Collaboration on TensorRT LLM Framework

The discussion revolves around collaboration on the TensorRT LLM framework, focusing on optimizing throughput while maintaining low latency and addressing complexities related to scaling up.

Collaborative Framework Optimization

  • Collaboration involves working on the TensorRT LLM framework.
  • Focus is on writing new kernels and optimizing for high throughput without compromising latency.
  • Challenges include keeping latency low while scaling up operations efficiently.

Decision-Making in Scaling Compute Resources

Deliberations on decision-making processes when scaling compute resources, weighing options between investing in GPUs, model providers, or cloud services.

Strategic Decision Making

  • Decision-making involves choosing between investing in more GPUs or engaging model providers for additional computing capacity.
  • Considerations include cost-effectiveness and trade-offs between in-house infrastructure versus cloud solutions.
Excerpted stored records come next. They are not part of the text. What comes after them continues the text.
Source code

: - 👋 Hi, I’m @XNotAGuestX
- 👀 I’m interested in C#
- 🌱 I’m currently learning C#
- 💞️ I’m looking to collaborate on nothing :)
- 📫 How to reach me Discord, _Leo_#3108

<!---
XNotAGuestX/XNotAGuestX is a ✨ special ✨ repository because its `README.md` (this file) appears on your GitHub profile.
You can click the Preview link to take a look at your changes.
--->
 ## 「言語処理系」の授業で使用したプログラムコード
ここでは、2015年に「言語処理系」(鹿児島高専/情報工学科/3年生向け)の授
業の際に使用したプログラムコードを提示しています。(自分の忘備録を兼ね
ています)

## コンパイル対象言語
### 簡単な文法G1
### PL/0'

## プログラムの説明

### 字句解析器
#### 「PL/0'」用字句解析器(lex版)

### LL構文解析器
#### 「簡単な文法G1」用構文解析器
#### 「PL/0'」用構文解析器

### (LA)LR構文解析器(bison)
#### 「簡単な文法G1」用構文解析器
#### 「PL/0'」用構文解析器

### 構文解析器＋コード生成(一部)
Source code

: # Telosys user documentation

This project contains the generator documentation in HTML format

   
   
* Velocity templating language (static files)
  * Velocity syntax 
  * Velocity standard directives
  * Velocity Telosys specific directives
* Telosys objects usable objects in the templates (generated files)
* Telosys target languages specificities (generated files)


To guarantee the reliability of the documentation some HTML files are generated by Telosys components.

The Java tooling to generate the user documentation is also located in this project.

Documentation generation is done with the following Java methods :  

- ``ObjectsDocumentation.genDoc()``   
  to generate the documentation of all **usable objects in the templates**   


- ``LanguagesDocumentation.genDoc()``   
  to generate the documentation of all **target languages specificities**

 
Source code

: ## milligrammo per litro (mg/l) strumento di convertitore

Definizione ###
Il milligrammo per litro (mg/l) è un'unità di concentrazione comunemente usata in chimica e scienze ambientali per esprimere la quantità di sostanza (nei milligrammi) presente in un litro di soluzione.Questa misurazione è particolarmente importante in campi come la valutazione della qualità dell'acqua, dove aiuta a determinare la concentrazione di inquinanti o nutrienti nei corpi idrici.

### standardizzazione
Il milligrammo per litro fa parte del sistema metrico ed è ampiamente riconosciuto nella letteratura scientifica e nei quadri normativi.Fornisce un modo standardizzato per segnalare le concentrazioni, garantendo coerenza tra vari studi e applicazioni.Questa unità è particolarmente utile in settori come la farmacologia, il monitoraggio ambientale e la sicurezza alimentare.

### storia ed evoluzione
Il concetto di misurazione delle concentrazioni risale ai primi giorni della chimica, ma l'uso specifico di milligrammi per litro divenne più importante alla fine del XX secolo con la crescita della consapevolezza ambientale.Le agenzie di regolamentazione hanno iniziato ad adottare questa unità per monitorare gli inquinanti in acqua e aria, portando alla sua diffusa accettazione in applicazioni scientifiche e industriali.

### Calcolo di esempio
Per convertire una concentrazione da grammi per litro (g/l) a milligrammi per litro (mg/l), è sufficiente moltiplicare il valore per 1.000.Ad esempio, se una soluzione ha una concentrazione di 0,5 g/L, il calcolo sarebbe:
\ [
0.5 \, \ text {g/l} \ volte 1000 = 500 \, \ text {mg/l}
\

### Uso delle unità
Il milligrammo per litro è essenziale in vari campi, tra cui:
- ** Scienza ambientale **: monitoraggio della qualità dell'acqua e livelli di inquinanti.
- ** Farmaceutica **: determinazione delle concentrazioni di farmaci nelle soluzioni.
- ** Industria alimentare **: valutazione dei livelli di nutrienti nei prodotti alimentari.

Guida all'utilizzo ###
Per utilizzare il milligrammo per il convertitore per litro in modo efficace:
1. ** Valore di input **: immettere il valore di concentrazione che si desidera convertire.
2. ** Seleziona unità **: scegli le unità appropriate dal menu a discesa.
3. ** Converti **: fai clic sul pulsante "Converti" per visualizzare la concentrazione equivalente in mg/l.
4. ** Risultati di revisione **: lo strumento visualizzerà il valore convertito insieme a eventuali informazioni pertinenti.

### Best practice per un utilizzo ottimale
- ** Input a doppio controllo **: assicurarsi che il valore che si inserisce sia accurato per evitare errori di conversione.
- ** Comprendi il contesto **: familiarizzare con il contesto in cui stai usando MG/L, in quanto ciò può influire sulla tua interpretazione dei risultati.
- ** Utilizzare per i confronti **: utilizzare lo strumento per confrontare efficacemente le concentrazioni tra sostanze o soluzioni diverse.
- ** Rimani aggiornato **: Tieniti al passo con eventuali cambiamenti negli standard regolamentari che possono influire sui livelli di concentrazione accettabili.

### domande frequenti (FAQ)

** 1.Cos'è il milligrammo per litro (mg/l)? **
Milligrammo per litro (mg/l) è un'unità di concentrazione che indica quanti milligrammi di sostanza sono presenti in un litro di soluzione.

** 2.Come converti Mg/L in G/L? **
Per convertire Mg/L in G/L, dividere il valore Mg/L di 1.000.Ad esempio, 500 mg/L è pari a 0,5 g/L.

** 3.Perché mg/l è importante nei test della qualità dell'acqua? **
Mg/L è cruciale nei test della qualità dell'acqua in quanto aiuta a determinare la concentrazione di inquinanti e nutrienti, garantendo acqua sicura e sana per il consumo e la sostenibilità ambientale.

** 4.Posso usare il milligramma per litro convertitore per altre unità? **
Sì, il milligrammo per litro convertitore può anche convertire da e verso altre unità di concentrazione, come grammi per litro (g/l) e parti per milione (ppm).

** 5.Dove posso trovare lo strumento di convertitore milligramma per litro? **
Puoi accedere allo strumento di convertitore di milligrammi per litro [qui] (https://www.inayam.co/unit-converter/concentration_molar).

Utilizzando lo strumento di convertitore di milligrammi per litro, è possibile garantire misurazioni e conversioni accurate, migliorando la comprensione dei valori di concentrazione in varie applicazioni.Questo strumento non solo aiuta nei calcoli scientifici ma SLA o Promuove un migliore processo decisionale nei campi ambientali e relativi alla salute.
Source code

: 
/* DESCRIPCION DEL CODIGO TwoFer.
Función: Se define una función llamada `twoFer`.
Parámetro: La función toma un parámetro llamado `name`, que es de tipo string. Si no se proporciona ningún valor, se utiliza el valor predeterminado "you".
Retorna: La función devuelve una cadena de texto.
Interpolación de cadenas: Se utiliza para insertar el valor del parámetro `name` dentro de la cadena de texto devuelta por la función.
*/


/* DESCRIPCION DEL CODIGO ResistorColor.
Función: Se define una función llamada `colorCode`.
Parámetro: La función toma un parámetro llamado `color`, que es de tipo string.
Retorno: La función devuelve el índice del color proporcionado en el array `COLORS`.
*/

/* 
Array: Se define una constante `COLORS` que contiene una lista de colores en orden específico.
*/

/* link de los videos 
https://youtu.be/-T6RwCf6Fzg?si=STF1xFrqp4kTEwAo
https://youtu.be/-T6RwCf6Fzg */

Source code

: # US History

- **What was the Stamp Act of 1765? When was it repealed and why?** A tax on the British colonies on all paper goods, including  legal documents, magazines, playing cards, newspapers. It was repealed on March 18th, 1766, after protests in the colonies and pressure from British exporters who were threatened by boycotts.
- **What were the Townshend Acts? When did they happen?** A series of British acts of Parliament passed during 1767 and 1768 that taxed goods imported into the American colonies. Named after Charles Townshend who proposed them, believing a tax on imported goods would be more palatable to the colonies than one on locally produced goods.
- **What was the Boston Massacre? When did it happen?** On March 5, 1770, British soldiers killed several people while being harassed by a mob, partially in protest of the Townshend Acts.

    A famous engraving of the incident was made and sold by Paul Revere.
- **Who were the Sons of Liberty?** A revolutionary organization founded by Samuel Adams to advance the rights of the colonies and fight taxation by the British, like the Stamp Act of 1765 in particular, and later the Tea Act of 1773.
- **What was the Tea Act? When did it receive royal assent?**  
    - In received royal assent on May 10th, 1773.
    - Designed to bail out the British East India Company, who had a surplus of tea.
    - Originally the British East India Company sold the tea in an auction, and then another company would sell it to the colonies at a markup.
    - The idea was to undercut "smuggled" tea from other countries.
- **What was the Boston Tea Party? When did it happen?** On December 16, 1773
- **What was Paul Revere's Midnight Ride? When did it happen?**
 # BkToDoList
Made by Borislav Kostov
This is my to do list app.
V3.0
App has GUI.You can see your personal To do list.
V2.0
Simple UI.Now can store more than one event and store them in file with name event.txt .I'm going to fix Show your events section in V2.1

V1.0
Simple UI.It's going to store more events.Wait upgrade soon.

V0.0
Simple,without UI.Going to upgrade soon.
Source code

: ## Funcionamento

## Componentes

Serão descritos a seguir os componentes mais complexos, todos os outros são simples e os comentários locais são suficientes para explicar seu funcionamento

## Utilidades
Netflix's Cloud Infrastructure Choice

Exploring Netflix's choice of utilizing AWS for its computing and storage needs, highlighting the efficiency and scalability of cloud solutions over traditional data centers.
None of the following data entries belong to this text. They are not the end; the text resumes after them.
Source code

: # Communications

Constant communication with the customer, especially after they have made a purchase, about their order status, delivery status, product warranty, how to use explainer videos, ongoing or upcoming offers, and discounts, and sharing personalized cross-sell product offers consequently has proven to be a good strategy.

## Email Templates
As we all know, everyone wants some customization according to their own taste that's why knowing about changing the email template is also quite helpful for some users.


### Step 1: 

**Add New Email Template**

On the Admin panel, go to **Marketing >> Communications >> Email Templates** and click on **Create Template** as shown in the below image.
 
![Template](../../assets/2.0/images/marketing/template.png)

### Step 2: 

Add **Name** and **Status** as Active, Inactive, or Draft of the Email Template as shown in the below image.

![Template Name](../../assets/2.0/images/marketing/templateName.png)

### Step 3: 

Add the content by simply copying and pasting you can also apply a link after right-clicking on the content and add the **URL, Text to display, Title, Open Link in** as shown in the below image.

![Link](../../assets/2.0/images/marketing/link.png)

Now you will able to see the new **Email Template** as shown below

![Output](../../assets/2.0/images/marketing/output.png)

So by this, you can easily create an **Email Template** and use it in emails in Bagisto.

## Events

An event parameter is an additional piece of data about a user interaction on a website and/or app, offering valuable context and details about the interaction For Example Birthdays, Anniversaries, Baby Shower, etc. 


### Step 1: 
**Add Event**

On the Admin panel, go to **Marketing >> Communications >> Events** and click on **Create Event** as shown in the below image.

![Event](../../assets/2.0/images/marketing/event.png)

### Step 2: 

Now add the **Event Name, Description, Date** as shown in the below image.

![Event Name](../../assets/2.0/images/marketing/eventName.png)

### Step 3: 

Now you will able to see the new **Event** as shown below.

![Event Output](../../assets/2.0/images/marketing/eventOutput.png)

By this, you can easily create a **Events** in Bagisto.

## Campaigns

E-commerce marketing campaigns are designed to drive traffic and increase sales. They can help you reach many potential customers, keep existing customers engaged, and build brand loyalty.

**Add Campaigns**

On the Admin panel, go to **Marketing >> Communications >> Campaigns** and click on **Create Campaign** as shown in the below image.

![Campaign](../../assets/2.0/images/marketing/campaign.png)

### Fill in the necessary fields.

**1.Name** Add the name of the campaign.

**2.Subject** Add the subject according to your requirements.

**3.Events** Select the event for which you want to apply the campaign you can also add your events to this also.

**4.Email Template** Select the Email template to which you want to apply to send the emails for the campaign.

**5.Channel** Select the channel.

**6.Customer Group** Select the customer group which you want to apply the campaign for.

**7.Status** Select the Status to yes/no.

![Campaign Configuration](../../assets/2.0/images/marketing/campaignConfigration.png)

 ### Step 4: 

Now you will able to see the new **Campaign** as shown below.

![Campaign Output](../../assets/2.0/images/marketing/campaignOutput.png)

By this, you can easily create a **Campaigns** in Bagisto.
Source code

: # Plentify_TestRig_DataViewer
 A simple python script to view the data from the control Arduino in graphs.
Cloud Infrastructure Insights

  • Netflix's reliance on AWS for computing needs due to scalability and service breadth.
  • Comparison between in-house data centers and cloud solutions favoring cloud efficiency at current operational stages.
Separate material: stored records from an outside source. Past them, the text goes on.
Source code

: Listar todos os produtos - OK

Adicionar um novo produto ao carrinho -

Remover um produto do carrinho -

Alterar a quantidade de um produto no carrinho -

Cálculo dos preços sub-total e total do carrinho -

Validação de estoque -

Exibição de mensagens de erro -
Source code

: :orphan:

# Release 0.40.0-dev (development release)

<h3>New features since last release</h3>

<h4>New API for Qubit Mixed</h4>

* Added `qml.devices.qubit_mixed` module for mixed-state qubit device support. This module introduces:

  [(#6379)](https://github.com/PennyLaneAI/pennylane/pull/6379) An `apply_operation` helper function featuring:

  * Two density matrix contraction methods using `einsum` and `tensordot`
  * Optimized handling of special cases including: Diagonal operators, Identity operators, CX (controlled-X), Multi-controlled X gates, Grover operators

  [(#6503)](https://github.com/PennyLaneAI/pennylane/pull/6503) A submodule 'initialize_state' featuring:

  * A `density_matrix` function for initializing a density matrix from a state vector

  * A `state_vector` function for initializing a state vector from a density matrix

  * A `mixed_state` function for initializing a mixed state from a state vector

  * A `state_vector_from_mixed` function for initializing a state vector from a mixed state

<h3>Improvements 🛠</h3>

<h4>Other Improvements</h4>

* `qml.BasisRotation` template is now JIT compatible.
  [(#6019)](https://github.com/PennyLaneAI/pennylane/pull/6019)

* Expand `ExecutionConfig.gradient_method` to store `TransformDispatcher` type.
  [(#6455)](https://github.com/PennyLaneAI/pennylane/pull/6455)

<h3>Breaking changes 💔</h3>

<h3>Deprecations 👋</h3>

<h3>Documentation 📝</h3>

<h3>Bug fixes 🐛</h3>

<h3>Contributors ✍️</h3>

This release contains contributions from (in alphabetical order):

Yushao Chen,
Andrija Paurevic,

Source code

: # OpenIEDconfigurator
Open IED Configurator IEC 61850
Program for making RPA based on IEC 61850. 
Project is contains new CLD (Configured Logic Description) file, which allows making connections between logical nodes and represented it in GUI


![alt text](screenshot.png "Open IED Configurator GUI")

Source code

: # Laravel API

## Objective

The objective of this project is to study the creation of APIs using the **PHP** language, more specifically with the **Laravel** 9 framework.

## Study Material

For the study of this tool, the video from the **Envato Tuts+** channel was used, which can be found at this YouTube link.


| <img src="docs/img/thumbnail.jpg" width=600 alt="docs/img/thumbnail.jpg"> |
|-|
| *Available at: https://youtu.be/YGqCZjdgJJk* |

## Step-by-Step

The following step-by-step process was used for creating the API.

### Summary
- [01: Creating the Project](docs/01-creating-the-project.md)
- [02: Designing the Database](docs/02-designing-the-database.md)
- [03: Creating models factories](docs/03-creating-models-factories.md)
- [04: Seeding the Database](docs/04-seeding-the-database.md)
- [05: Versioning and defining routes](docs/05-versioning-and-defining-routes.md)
Tech Giants' Cloud Service Preferences

Discussing tech giants' preferences for cloud services like Google Cloud, Azure, and AWS based on specific business requirements and operational scales.

Cloud Service Selection

  • Examples of businesses like Shopify using Google Cloud, Snapchat leveraging Google Cloud, and Walmart opting for Azure.
  • Mention of Facebook's own data center strategy contrasting with Netflix's reliance on AWS.

Advantages of AWS Infrastructure

Highlighting the benefits of AWS infrastructure including quality, ease of recruitment due to engineer familiarity, and streamlined scalability advantages.

Benefits of AWS Usage

  • Emphasis on the quality and recruitment advantages offered by AWS infrastructure.

Starting a Company and Passion

The speaker discusses the challenges of starting a company and emphasizes the importance of genuine passion for the idea rather than focusing solely on market demands.

Importance of Passion in Starting a Company

  • Starting a company requires determination, even if challenging.
  • Working on what the market wants may lead to giving up; passion is crucial.
  • Understanding your source of motivation (dopamine system) is key for perseverance.

Building a Product with Personal Connection

The speaker highlights the significance of working on products that align with personal interests and values.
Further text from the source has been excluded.